Dataset extract –
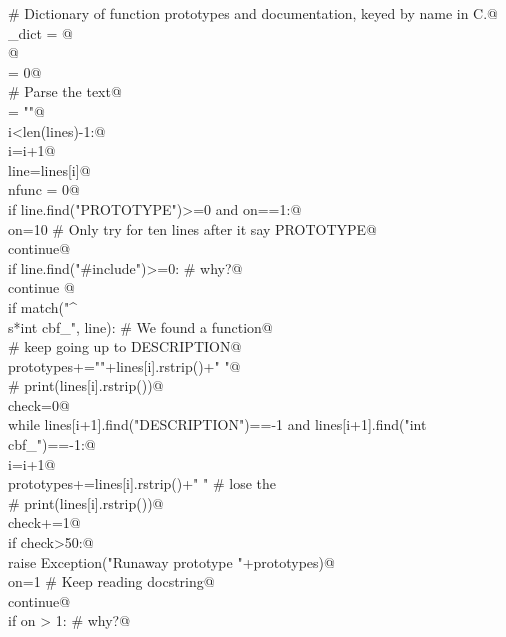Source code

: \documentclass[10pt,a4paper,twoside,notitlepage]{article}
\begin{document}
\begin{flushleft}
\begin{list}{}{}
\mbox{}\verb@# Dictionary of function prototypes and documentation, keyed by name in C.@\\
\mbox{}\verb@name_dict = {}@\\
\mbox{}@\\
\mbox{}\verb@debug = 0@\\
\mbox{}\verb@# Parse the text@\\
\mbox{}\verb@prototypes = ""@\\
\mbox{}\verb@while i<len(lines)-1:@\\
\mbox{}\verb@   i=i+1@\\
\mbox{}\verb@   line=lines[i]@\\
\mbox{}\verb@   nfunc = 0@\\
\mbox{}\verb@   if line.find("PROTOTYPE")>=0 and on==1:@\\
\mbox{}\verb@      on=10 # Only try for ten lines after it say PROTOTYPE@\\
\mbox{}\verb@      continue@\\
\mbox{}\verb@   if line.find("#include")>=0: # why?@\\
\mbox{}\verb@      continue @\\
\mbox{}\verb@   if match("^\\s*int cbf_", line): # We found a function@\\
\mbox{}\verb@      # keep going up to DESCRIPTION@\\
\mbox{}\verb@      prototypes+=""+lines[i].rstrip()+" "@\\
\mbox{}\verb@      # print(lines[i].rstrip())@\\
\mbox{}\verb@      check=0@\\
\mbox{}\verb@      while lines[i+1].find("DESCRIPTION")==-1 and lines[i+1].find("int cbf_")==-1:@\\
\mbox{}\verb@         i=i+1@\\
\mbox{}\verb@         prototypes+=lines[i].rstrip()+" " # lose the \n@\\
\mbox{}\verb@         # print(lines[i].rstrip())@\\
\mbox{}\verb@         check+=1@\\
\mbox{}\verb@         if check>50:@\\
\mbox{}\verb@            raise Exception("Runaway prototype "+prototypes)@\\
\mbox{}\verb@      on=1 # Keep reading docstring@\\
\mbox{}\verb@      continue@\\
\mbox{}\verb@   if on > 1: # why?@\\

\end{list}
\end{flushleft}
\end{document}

Problem to work on – Exact copy, pictures removed: set down the whole listing above.

Exercise response –
Source code

: \documentclass[10pt,a4paper,twoside,notitlepage]{article}
\begin{document}
\begin{flushleft}
\begin{list}{}{}
\mbox{}\verb@# Dictionary of function prototypes and documentation, keyed by name in C.@\\
\mbox{}\verb@name_dict = {}@\\
\mbox{}@\\
\mbox{}\verb@debug = 0@\\
\mbox{}\verb@# Parse the text@\\
\mbox{}\verb@prototypes = ""@\\
\mbox{}\verb@while i<len(lines)-1:@\\
\mbox{}\verb@   i=i+1@\\
\mbox{}\verb@   line=lines[i]@\\
\mbox{}\verb@   nfunc = 0@\\
\mbox{}\verb@   if line.find("PROTOTYPE")>=0 and on==1:@\\
\mbox{}\verb@      on=10 # Only try for ten lines after it say PROTOTYPE@\\
\mbox{}\verb@      continue@\\
\mbox{}\verb@   if line.find("#include")>=0: # why?@\\
\mbox{}\verb@      continue @\\
\mbox{}\verb@   if match("^\\s*int cbf_", line): # We found a function@\\
\mbox{}\verb@      # keep going up to DESCRIPTION@\\
\mbox{}\verb@      prototypes+=""+lines[i].rstrip()+" "@\\
\mbox{}\verb@      # print(lines[i].rstrip())@\\
\mbox{}\verb@      check=0@\\
\mbox{}\verb@      while lines[i+1].find("DESCRIPTION")==-1 and lines[i+1].find("int cbf_")==-1:@\\
\mbox{}\verb@         i=i+1@\\
\mbox{}\verb@         prototypes+=lines[i].rstrip()+" " # lose the \n@\\
\mbox{}\verb@         # print(lines[i].rstrip())@\\
\mbox{}\verb@         check+=1@\\
\mbox{}\verb@         if check>50:@\\
\mbox{}\verb@            raise Exception("Runaway prototype "+prototypes)@\\
\mbox{}\verb@      on=1 # Keep reading docstring@\\
\mbox{}\verb@      continue@\\
\mbox{}\verb@   if on > 1: # why?@\\

\end{list}
\end{flushleft}
\end{document}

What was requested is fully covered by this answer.